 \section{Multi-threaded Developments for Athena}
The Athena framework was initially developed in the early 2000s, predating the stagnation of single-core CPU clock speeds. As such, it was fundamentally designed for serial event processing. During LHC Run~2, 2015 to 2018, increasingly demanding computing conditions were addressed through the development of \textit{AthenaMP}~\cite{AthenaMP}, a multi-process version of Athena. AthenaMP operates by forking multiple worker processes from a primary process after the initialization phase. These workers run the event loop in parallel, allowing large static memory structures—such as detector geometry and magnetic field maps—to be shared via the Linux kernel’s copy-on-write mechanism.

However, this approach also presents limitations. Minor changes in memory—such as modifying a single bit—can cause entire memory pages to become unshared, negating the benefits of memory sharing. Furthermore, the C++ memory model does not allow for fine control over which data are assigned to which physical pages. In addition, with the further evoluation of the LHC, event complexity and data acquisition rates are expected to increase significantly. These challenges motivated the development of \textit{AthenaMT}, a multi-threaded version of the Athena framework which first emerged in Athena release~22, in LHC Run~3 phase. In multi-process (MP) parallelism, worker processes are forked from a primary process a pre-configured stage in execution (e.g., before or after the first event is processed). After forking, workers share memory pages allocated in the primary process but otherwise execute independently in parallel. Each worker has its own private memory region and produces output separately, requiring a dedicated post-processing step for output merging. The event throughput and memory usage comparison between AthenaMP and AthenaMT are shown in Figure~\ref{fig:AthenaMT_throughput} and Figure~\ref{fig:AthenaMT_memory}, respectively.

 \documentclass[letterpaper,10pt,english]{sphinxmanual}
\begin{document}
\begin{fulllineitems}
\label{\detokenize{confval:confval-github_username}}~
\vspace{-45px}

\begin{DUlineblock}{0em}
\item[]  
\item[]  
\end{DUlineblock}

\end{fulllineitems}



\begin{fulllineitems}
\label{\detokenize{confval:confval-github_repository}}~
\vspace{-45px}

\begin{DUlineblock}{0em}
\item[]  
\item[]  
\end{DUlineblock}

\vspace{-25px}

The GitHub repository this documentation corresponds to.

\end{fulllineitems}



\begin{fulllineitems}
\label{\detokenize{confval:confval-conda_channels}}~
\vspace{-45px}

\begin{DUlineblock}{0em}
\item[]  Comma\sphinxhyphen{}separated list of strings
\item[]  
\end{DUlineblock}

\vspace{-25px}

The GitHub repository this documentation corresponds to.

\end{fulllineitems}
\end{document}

EXERCISE =>
What is needed is every line from the beginning of the data up to and including the line with "The Athena framework was", given again word for word.

RESULT OF THIS EXERCISE =>
 \section{Multi-threaded Developments for Athena}
The Athena framework was initially developed in the early 2000s, predating the stagnation of single-core CPU clock speeds. As such, it was fundamentally designed for serial event processing. During LHC Run~2, 2015 to 2018, increasingly demanding computing conditions were addressed through the development of \textit{AthenaMP}~\cite{AthenaMP}, a multi-process version of Athena. AthenaMP operates by forking multiple worker processes from a primary process after the initialization phase. These workers run the event loop in parallel, allowing large static memory structures—such as detector geometry and magnetic field maps—to be shared via the Linux kernel’s copy-on-write mechanism.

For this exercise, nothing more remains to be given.